Mathematics Colloquium
Irene Fonseca
CMU
Title: From Phase Separation in Heterogeneous Media to Learning Training Schemes for Image Denoising
Date: Friday, April 17
Place and Time: Love 101, 3:05-3:55 pm
Abstract. What do these two themes have in common? Both are treated variationally, both deal with energies of different dimensionalities, concepts of geometric measure theory prevail in both, and higher order penalizations are considered. Will learning training schemes for choosing these penalizations in imaging may be of use in phase transitions? Phase Separation in Heterogeneous Media: Modern technologies and biological systems, such as temperature-responsive polymers and lipid rafts, take advantage of engineered inclusions, or natural heterogeneities of the medium, to obtain novel composite materials with specific physical properties. To model such situations using a variational approach based on the gradient theory of phase transitions, the potential and the wells may have to depend on the spatial position, even in a discontinuous way, and different regimes should be considered. In the critical case, where the scale of the small heterogeneities is of the same order of the scale governing the phase transition and the wells are fixed, the nteraction between homogenization and the phase transitions process leads to an anisotropic interfacial energy. The supercritical case for fixed wells is also addressed, and in the subcritical case with moving wells, where the heterogeneities of the material are of a larger scale than that of the diffuse interface between different phases, it is observed that there is no macroscopic phase separation.

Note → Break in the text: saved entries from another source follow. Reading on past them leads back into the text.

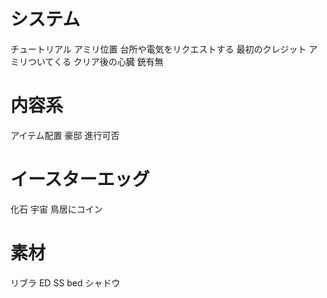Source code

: 
# システム
チュートリアル
アミリ位置
台所や電気をリクエストする
最初のクレジット
アミリついてくる
クリア後の心臓
銃有無

# 内容系
アイテム配置 豪邸
進行可否

# イースターエッグ
化石
宇宙
鳥居にコイン

# 素材
リブラ
ED SS bed
シャドウ
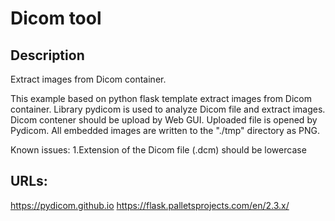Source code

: # Dicom tool

## Description

Extract images from Dicom container.


This example based on python flask template extract images from Dicom container.
Library pydicom is used to analyze Dicom file and extract images.
Dicom contener should be upload by Web GUI. Uploaded file is opened by Pydicom.
All embedded images are written to the "./tmp" directory as PNG.


Known issues:
1.Extension of the Dicom file (.dcm) should be lowercase



## URLs:

https://pydicom.github.io
https://flask.palletsprojects.com/en/2.3.x/



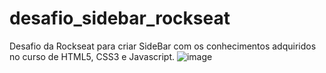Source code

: # desafio_sidebar_rockseat
Desafio da Rockseat para criar SideBar com os conhecimentos adquiridos no curso de HTML5, CSS3 e Javascript.
![image](https://user-images.githubusercontent.com/72050241/144299758-dfe5763f-5db4-4e81-991e-2494935bb26d.png)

Learning Training Schemes for Image Denoising: Due to their ability to handle discontinuous images while having a well-understood behavior, regularizations with total variation (TV) and total generalized variation (TGV) are some of the best known methods in image denoising. However, like other variational models including a fidelity term, they crucially depend on the choice of their tuning parameters. A remedy is to choose these systematically through multilevel approaches, for example by optimizing performance on noisy/clean image training pairs. These methods with space-dependent parameters that are piecewise constant on dyadic grids are considered, with the grid itself being part of the minimization. Improved performance on some representative test images when compared with constant optimized parameters is demonstrated.